Exercise description: Please copy out the entries until you have copied the line that contains "Ovi operatori zadovoljavaju", beginning with the first line.

Data for the task:
********************
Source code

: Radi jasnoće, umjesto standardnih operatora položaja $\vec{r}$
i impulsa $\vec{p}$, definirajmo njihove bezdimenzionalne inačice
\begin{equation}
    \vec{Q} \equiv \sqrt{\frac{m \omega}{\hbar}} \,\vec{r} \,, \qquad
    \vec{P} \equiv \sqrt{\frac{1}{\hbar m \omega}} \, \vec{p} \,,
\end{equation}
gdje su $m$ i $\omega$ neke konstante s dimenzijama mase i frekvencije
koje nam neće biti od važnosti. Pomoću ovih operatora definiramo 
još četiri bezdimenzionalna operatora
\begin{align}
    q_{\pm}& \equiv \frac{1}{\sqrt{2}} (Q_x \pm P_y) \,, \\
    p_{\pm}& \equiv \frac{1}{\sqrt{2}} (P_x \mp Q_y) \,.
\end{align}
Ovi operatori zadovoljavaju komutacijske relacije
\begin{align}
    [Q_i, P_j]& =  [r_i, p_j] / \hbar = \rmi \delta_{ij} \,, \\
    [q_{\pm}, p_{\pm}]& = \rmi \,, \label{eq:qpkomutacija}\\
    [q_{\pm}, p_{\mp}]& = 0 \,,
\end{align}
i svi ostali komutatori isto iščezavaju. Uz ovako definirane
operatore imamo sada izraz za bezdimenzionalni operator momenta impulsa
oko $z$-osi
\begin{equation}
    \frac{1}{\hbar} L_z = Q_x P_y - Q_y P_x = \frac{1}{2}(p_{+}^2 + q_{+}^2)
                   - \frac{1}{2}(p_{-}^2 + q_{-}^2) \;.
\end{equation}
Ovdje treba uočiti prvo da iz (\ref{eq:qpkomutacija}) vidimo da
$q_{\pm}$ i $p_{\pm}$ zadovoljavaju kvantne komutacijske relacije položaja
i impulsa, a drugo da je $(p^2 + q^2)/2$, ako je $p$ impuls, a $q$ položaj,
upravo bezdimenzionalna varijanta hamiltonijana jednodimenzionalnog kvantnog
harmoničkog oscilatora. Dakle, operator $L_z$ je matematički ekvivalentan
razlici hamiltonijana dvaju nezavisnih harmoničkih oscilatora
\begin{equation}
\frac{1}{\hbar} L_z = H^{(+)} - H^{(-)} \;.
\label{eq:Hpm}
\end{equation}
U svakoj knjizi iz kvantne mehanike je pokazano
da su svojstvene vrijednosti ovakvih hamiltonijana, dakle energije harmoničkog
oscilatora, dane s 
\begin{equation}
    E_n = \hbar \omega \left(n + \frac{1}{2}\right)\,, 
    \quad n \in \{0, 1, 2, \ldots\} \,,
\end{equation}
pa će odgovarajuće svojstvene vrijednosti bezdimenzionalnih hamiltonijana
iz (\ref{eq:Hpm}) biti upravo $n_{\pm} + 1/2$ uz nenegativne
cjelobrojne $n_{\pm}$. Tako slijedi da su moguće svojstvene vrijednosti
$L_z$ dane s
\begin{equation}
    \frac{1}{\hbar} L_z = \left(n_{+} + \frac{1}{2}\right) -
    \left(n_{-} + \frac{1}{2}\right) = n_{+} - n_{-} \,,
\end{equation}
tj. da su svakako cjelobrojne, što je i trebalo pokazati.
********************
Output below:
Source code

: Radi jasnoće, umjesto standardnih operatora položaja $\vec{r}$
i impulsa $\vec{p}$, definirajmo njihove bezdimenzionalne inačice
\begin{equation}
    \vec{Q} \equiv \sqrt{\frac{m \omega}{\hbar}} \,\vec{r} \,, \qquad
    \vec{P} \equiv \sqrt{\frac{1}{\hbar m \omega}} \, \vec{p} \,,
\end{equation}
gdje su $m$ i $\omega$ neke konstante s dimenzijama mase i frekvencije
koje nam neće biti od važnosti. Pomoću ovih operatora definiramo 
još četiri bezdimenzionalna operatora
\begin{align}
    q_{\pm}& \equiv \frac{1}{\sqrt{2}} (Q_x \pm P_y) \,, \\
    p_{\pm}& \equiv \frac{1}{\sqrt{2}} (P_x \mp Q_y) \,.
\end{align}
Ovi operatori zadovoljavaju komutacijske relacije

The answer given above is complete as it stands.